:: EXERCISE INPUT

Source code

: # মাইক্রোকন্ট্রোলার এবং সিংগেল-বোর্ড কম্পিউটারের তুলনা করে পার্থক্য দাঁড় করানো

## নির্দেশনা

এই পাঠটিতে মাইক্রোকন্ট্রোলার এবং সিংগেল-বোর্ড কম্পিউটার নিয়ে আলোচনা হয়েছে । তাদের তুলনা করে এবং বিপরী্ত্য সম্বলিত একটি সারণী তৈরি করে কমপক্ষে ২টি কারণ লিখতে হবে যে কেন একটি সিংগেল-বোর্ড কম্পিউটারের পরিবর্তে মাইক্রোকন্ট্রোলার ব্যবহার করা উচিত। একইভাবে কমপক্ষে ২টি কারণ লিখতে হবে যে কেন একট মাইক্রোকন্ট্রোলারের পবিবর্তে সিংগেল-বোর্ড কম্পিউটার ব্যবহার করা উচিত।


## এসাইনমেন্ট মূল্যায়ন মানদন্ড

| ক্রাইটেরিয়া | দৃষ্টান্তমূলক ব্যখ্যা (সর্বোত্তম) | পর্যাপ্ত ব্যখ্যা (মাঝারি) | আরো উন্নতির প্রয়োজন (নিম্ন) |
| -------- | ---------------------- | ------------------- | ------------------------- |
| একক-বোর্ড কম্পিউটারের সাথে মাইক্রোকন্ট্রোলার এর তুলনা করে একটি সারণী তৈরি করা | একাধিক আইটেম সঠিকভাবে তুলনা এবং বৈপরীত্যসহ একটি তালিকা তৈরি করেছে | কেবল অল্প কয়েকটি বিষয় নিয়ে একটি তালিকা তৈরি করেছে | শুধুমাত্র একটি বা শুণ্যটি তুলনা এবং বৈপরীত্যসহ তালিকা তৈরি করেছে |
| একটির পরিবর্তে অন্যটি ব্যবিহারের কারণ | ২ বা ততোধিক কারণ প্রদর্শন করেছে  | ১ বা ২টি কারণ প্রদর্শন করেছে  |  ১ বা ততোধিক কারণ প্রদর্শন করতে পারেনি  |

::::

PROBLEM STATEMENT
Reproduce the data exactly, character for character.

TASK ANSWER
Source code

: # মাইক্রোকন্ট্রোলার এবং সিংগেল-বোর্ড কম্পিউটারের তুলনা করে পার্থক্য দাঁড় করানো

## নির্দেশনা

এই পাঠটিতে মাইক্রোকন্ট্রোলার এবং সিংগেল-বোর্ড কম্পিউটার নিয়ে আলোচনা হয়েছে । তাদের তুলনা করে এবং বিপরী্ত্য সম্বলিত একটি সারণী তৈরি করে কমপক্ষে ২টি কারণ লিখতে হবে যে কেন একটি সিংগেল-বোর্ড কম্পিউটারের পরিবর্তে মাইক্রোকন্ট্রোলার ব্যবহার করা উচিত। একইভাবে কমপক্ষে ২টি কারণ লিখতে হবে যে কেন একট মাইক্রোকন্ট্রোলারের পবিবর্তে সিংগেল-বোর্ড কম্পিউটার ব্যবহার করা উচিত।


## এসাইনমেন্ট মূল্যায়ন মানদন্ড

| ক্রাইটেরিয়া | দৃষ্টান্তমূলক ব্যখ্যা (সর্বোত্তম) | পর্যাপ্ত ব্যখ্যা (মাঝারি) | আরো উন্নতির প্রয়োজন (নিম্ন) |
| -------- | ---------------------- | ------------------- | ------------------------- |
| একক-বোর্ড কম্পিউটারের সাথে মাইক্রোকন্ট্রোলার এর তুলনা করে একটি সারণী তৈরি করা | একাধিক আইটেম সঠিকভাবে তুলনা এবং বৈপরীত্যসহ একটি তালিকা তৈরি করেছে | কেবল অল্প কয়েকটি বিষয় নিয়ে একটি তালিকা তৈরি করেছে | শুধুমাত্র একটি বা শুণ্যটি তুলনা এবং বৈপরীত্যসহ তালিকা তৈরি করেছে |
| একটির পরিবর্তে অন্যটি ব্যবিহারের কারণ | ২ বা ততোধিক কারণ প্রদর্শন করেছে  | ১ বা ২টি কারণ প্রদর্শন করেছে  |  ১ বা ততোধিক কারণ প্রদর্শন করতে পারেনি  |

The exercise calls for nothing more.